AIM OF THE TASK ::
Only lines with the word "script" belong in the answer; copy them from the records below.

DATA FOR THIS EXERCISE ::
..............................
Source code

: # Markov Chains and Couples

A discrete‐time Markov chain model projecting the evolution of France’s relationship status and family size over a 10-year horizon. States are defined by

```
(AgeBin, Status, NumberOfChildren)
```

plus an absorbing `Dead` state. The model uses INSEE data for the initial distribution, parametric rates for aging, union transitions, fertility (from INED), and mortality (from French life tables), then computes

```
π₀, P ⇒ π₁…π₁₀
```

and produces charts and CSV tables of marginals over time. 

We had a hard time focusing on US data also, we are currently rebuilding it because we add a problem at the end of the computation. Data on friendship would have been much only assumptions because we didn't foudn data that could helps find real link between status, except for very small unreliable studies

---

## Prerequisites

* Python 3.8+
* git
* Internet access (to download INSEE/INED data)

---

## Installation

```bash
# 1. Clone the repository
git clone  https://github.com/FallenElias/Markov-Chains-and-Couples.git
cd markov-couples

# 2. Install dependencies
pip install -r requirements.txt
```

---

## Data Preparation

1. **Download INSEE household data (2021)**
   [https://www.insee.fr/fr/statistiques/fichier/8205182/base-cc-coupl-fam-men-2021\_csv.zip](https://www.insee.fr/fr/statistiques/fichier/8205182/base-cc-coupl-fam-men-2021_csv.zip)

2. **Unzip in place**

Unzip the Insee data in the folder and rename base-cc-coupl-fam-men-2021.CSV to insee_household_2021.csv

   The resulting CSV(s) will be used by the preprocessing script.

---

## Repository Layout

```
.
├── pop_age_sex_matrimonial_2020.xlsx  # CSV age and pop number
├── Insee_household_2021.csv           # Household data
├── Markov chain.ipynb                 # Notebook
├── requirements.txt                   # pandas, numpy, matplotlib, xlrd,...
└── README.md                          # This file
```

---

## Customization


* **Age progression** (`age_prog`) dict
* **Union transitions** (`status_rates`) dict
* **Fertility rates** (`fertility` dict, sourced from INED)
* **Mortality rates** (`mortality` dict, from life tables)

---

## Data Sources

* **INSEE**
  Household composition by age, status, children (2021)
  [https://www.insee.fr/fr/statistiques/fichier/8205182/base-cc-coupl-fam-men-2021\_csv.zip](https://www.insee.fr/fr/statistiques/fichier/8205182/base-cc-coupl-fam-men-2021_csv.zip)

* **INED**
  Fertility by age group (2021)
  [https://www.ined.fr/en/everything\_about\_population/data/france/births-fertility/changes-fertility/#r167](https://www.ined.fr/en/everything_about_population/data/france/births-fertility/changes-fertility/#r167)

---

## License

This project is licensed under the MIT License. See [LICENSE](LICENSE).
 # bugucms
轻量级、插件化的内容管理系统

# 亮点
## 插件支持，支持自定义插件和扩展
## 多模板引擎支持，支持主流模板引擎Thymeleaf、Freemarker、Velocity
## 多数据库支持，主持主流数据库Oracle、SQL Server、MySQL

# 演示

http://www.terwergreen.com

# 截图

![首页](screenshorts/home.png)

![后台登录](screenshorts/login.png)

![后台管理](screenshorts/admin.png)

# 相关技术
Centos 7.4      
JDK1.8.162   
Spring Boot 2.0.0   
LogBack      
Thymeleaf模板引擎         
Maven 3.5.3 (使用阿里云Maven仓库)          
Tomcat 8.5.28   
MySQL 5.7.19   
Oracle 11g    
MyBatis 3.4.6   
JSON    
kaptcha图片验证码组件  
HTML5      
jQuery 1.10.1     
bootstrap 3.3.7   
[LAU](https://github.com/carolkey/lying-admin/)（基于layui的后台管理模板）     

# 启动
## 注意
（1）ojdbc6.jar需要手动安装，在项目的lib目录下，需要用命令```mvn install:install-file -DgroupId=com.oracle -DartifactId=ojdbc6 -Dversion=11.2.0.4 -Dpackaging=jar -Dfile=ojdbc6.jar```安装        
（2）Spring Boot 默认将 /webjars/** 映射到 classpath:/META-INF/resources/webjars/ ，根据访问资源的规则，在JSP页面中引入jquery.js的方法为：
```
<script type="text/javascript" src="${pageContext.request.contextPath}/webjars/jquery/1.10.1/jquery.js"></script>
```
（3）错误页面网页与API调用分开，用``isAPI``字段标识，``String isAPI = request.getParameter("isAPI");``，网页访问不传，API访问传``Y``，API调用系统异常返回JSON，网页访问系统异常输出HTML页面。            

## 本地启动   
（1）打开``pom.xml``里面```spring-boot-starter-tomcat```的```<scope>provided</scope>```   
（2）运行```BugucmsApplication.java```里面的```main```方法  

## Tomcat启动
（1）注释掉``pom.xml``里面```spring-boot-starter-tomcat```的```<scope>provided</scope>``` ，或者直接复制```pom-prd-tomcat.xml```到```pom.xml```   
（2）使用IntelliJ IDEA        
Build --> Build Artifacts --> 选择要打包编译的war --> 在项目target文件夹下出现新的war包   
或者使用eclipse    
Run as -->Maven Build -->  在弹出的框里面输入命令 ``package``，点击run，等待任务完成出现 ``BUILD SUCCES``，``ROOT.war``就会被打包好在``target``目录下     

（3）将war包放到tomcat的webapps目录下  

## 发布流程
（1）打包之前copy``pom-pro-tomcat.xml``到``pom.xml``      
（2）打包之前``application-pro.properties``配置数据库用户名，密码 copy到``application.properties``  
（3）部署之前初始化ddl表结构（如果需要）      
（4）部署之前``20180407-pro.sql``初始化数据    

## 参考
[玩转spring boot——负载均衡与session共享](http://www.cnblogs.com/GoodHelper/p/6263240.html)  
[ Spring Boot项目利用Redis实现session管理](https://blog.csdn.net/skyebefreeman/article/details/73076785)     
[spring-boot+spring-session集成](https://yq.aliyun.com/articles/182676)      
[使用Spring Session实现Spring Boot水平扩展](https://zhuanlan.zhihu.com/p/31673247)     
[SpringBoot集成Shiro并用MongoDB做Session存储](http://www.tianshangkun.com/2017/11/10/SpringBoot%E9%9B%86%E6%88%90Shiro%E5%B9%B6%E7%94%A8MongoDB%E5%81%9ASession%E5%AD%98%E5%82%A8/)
..............................
YOUR SOLUTION ::
   The resulting CSV(s) will be used by the preprocessing script.
<script type="text/javascript" src="${pageContext.request.contextPath}/webjars/jquery/1.10.1/jquery.js"></script>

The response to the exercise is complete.